§ **GIVEN INFORMATION**
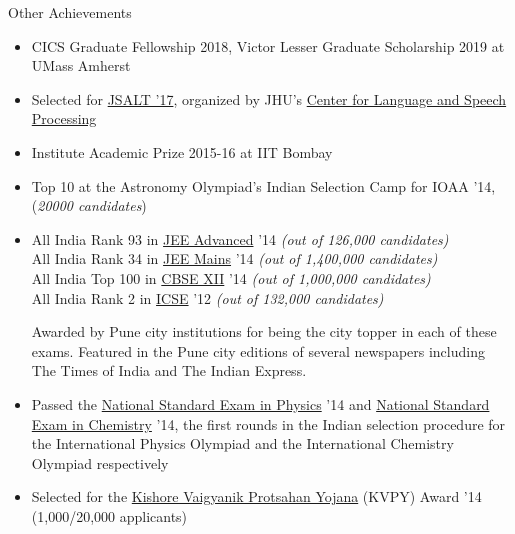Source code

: \documentclass{resume} %
\begin{document}
\begin{rSection}{Other Achievements}
\begin{itemize}[leftmargin=*]

\item CICS Graduate Fellowship 2018, Victor Lesser Graduate Scholarship 2019 at UMass Amherst

\item Selected for \href{https://www.lti.cs.cmu.edu/2017-jsalt-undergraduate}{JSALT '17}, organized by JHU's \href{https://www.clsp.jhu.edu/}{Center for Language and Speech Processing}\footnotemark[2] 
\item Institute Academic Prize 2015-16 at IIT Bombay
\item Top 10 at the Astronomy Olympiad's Indian Selection Camp for IOAA '14, (\textit{20000 candidates})
\item All India Rank 93 in \href{https://en.wikipedia.org/wiki/Joint_Entrance_Examination}{JEE Advanced} '14 \textit{(out of 126,000 candidates)} \\ All India Rank 34 in \href{https://en.wikipedia.org/wiki/Joint_Entrance_Examination}{JEE Mains} '14 \textit{(out of 1,400,000 candidates)} \\
All India Top 100 in \href{https://en.wikipedia.org/wiki/Central_Board_of_Secondary_Education}{CBSE XII} '14 \textit{(out of 1,000,000 candidates)} \\
All India Rank 2 in \href{https://en.wikipedia.org/wiki/Indian_Certificate_of_Secondary_Education}{ICSE} '12 \textit{(out of 132,000 candidates)} \vspace{0.01in}

Awarded by Pune city institutions for being the city topper in each of these exams. Featured in the Pune city editions of several newspapers including The Times of India and The Indian Express.
\item Passed the \href{https://www.iapt.org.in/exams/nse/nsep.html}{National Standard Exam in Physics} '14 and \href{https://www.iapt.org.in/exams/nse/nsec-b-a-js.html}{National Standard Exam in Chemistry} '14, the first rounds in the Indian selection procedure for the International Physics Olympiad and the International Chemistry Olympiad respectively
\item Selected for the \href{http://www.kvpy.iisc.ernet.in/main/index.htm}{Kishore Vaigyanik Protsahan Yojana} (KVPY) Award '14 (1,000/20,000 applicants)
\end{itemize}
\end{rSection}
\end{document}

§ **TASK BRIEF**
Print again the material above, limited to the lines from the one holding "at UMass Amherst" through the last, inclusive.

§ **YOUR RESPONSE**
\item CICS Graduate Fellowship 2018, Victor Lesser Graduate Scholarship 2019 at UMass Amherst

\item Selected for \href{https://www.lti.cs.cmu.edu/2017-jsalt-undergraduate}{JSALT '17}, organized by JHU's \href{https://www.clsp.jhu.edu/}{Center for Language and Speech Processing}\footnotemark[2] 
\item Institute Academic Prize 2015-16 at IIT Bombay
\item Top 10 at the Astronomy Olympiad's Indian Selection Camp for IOAA '14, (\textit{20000 candidates})
\item All India Rank 93 in \href{https://en.wikipedia.org/wiki/Joint_Entrance_Examination}{JEE Advanced} '14 \textit{(out of 126,000 candidates)} \\ All India Rank 34 in \href{https://en.wikipedia.org/wiki/Joint_Entrance_Examination}{JEE Mains} '14 \textit{(out of 1,400,000 candidates)} \\
All India Top 100 in \href{https://en.wikipedia.org/wiki/Central_Board_of_Secondary_Education}{CBSE XII} '14 \textit{(out of 1,000,000 candidates)} \\
All India Rank 2 in \href{https://en.wikipedia.org/wiki/Indian_Certificate_of_Secondary_Education}{ICSE} '12 \textit{(out of 132,000 candidates)} \vspace{0.01in}

Awarded by Pune city institutions for being the city topper in each of these exams. Featured in the Pune city editions of several newspapers including The Times of India and The Indian Express.
\item Passed the \href{https://www.iapt.org.in/exams/nse/nsep.html}{National Standard Exam in Physics} '14 and \href{https://www.iapt.org.in/exams/nse/nsec-b-a-js.html}{National Standard Exam in Chemistry} '14, the first rounds in the Indian selection procedure for the International Physics Olympiad and the International Chemistry Olympiad respectively
\item Selected for the \href{http://www.kvpy.iisc.ernet.in/main/index.htm}{Kishore Vaigyanik Protsahan Yojana} (KVPY) Award '14 (1,000/20,000 applicants)
\end{itemize}
\end{rSection}
\end{document}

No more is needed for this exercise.